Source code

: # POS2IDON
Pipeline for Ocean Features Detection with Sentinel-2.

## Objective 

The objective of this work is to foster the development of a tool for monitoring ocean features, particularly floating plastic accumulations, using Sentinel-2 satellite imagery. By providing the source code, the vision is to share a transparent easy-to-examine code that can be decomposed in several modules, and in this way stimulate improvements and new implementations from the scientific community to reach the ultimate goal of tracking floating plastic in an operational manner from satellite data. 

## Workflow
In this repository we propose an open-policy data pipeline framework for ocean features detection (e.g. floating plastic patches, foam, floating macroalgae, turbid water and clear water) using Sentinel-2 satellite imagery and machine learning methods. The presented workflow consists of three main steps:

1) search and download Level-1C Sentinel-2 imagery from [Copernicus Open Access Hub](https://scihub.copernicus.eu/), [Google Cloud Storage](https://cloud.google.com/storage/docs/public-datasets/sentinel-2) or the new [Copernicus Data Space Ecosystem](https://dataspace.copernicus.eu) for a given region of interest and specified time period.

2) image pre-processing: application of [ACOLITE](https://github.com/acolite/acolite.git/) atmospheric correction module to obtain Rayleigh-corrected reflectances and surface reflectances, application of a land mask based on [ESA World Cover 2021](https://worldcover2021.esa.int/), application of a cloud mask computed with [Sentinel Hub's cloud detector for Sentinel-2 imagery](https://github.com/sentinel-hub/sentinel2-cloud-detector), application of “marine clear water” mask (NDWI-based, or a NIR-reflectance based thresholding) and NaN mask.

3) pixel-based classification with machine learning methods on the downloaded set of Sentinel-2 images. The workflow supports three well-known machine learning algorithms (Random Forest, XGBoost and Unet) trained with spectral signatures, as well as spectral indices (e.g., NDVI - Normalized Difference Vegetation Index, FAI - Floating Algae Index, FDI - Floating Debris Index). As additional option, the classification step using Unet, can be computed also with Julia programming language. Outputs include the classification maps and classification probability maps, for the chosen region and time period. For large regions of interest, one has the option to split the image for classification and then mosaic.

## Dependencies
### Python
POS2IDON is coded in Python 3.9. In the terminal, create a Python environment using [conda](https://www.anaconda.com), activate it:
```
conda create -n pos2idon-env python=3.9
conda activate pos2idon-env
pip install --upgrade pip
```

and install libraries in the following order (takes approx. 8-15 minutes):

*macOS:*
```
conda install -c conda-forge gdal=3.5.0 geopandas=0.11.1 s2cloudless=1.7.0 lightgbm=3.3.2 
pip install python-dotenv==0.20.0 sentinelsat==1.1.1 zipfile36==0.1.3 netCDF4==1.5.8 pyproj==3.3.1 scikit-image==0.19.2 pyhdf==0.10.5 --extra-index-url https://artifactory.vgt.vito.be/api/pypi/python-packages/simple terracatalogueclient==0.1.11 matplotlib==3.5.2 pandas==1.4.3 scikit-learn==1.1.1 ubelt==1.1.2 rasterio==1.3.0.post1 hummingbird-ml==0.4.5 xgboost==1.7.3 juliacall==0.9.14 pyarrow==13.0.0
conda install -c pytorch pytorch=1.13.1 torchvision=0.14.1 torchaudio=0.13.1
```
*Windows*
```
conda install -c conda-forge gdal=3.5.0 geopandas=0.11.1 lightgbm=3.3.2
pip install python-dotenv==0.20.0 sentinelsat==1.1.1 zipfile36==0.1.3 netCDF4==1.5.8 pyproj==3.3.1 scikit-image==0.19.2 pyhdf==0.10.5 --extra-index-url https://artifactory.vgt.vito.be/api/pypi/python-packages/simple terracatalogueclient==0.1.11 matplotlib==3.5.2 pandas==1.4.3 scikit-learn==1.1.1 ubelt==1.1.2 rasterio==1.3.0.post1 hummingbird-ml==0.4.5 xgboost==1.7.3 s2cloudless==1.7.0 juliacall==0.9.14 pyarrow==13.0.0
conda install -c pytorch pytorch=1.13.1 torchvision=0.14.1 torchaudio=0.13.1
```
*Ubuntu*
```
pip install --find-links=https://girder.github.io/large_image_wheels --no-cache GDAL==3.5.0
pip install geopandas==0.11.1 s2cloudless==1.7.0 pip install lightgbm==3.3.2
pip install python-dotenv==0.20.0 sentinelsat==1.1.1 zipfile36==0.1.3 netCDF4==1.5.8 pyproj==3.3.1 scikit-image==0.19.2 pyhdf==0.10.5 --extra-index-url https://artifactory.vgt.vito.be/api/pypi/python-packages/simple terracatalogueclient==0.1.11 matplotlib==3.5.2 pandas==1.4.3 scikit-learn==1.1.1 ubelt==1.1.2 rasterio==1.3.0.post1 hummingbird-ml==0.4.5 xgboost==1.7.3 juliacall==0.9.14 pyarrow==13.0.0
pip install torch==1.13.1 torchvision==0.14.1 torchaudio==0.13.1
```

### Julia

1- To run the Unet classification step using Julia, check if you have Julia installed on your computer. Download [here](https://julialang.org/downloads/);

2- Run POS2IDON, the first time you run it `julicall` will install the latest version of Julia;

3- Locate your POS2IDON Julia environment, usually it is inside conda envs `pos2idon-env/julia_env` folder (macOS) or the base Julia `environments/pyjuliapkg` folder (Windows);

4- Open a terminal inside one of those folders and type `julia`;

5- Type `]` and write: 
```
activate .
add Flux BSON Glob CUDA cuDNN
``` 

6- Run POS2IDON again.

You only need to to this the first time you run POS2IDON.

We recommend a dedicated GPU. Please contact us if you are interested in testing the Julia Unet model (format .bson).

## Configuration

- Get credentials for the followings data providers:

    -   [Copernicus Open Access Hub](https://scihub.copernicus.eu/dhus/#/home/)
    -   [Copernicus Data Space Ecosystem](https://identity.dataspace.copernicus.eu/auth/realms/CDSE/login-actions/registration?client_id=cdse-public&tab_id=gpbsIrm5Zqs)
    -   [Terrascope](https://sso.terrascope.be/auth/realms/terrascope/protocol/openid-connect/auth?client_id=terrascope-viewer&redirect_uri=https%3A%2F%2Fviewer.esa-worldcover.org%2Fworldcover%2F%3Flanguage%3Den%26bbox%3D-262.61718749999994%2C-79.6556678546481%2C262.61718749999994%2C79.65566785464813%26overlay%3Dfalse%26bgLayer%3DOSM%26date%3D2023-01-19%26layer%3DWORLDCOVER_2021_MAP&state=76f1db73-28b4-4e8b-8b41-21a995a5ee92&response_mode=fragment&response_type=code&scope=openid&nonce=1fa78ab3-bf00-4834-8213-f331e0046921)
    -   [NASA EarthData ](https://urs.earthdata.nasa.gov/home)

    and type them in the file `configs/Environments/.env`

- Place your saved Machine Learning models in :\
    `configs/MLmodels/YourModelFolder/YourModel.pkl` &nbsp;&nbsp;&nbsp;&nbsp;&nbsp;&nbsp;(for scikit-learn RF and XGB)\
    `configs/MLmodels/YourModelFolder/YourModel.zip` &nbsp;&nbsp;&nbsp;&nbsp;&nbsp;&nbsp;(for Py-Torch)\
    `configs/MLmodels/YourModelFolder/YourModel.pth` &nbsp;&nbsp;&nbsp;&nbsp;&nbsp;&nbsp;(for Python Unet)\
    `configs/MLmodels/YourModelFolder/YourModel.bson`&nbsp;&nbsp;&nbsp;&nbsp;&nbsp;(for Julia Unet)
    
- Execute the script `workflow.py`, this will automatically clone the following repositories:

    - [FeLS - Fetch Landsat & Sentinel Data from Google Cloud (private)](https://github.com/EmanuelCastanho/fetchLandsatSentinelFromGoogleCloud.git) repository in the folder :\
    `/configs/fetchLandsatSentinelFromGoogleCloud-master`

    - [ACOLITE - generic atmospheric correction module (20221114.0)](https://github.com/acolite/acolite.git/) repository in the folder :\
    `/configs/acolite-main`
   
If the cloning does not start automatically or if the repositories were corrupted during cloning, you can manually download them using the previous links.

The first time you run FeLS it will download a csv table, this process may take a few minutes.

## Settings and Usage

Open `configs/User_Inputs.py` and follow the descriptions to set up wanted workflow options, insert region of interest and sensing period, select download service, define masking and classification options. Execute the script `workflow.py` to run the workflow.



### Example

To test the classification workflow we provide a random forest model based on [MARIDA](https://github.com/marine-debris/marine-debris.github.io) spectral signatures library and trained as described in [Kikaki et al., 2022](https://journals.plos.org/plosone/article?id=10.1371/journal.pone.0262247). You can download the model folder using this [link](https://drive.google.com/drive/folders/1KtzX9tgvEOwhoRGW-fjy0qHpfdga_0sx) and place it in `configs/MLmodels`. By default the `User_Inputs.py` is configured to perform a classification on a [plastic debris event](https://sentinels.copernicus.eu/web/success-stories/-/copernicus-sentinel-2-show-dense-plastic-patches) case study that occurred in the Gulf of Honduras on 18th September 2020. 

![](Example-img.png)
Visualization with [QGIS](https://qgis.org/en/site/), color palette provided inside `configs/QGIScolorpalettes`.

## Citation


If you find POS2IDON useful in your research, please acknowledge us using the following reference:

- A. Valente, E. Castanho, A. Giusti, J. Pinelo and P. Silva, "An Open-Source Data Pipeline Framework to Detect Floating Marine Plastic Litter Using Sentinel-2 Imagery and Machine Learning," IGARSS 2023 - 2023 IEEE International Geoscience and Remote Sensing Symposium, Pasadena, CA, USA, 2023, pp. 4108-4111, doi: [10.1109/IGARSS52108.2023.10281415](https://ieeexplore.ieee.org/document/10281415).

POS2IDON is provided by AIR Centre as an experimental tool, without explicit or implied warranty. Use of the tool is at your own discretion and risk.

··········

* [What the exercise asks]
Working from the data above, extract solely the lines from the one containing "[NASA EarthData ](https://urs.earthdata.nasa.gov/home)" through the one containing "- Execute the", exactly as they appear, both included.

* [Answer to the exercise]
    -   [NASA EarthData ](https://urs.earthdata.nasa.gov/home)

    and type them in the file `configs/Environments/.env`

- Place your saved Machine Learning models in :\
    `configs/MLmodels/YourModelFolder/YourModel.pkl` &nbsp;&nbsp;&nbsp;&nbsp;&nbsp;&nbsp;(for scikit-learn RF and XGB)\
    `configs/MLmodels/YourModelFolder/YourModel.zip` &nbsp;&nbsp;&nbsp;&nbsp;&nbsp;&nbsp;(for Py-Torch)\
    `configs/MLmodels/YourModelFolder/YourModel.pth` &nbsp;&nbsp;&nbsp;&nbsp;&nbsp;&nbsp;(for Python Unet)\
    `configs/MLmodels/YourModelFolder/YourModel.bson`&nbsp;&nbsp;&nbsp;&nbsp;&nbsp;(for Julia Unet)
    
- Execute the script `workflow.py`, this will automatically clone the following repositories:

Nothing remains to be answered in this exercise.